>>>

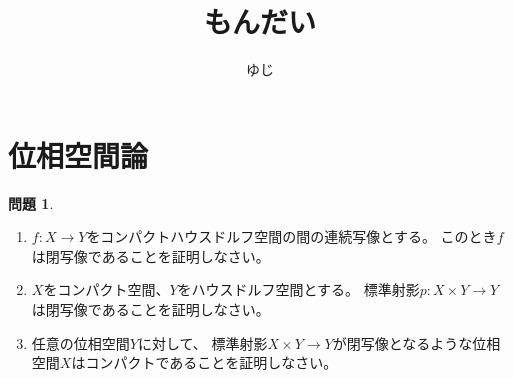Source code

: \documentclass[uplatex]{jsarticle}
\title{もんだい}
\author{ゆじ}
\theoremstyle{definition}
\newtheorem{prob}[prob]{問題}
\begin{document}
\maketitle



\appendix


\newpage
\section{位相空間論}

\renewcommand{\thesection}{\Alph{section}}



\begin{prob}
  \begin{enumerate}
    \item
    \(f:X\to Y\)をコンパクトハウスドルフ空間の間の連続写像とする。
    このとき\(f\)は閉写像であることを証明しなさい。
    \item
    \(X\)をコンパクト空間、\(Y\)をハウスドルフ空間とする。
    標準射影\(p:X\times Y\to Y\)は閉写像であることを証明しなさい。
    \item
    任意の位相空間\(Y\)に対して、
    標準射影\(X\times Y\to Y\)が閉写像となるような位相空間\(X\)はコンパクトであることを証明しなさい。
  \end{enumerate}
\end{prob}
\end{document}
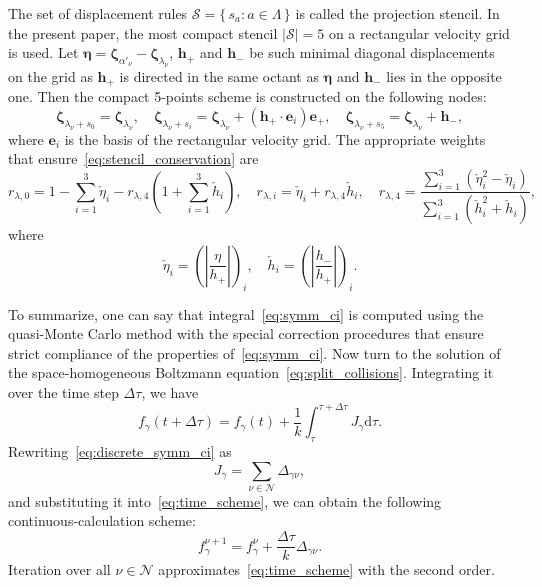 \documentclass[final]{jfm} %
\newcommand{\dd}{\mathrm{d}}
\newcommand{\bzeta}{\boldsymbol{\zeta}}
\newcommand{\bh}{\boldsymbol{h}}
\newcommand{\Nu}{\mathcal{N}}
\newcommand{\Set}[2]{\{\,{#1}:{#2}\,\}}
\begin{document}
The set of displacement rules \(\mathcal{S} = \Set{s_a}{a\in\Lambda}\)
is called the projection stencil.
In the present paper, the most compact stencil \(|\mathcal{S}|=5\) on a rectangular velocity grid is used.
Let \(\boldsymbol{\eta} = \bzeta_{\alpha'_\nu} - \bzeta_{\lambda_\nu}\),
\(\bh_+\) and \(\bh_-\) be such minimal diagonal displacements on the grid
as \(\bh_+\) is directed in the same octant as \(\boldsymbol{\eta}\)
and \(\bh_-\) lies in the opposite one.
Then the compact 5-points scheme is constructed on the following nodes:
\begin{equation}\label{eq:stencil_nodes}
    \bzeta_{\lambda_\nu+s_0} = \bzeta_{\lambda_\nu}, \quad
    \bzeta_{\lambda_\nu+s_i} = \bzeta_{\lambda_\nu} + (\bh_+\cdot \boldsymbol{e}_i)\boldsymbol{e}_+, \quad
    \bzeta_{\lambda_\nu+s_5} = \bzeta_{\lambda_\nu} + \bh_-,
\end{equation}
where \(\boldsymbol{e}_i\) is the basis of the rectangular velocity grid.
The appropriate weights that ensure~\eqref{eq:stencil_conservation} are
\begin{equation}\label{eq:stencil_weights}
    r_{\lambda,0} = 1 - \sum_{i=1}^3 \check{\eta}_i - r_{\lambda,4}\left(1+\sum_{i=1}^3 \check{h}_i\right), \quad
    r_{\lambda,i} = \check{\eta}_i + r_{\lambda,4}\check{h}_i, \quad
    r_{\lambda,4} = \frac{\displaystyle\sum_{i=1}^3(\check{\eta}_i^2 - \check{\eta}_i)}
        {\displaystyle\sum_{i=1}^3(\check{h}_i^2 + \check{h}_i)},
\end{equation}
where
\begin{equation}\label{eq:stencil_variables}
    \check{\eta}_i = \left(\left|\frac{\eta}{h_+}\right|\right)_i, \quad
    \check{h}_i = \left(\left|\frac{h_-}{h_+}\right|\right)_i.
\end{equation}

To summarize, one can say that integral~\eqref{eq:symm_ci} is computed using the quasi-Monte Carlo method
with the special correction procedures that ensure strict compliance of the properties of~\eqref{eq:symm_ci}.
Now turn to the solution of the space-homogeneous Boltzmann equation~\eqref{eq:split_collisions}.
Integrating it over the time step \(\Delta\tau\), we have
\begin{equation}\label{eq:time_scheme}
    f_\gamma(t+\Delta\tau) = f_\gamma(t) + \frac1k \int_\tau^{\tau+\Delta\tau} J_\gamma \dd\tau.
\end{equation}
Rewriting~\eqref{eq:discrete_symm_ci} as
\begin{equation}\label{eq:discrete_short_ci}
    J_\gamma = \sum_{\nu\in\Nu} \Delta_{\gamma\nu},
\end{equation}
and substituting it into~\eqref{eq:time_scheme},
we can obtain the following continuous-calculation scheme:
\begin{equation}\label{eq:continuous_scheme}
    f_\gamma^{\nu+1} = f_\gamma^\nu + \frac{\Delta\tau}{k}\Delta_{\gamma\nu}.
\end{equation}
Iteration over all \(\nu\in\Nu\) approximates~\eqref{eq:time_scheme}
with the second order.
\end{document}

<<<

→ **TASK GOAL**: Only one number is wanted: how many lines in the records above contain the string "times".

→ **RESPONSE AREA**: 2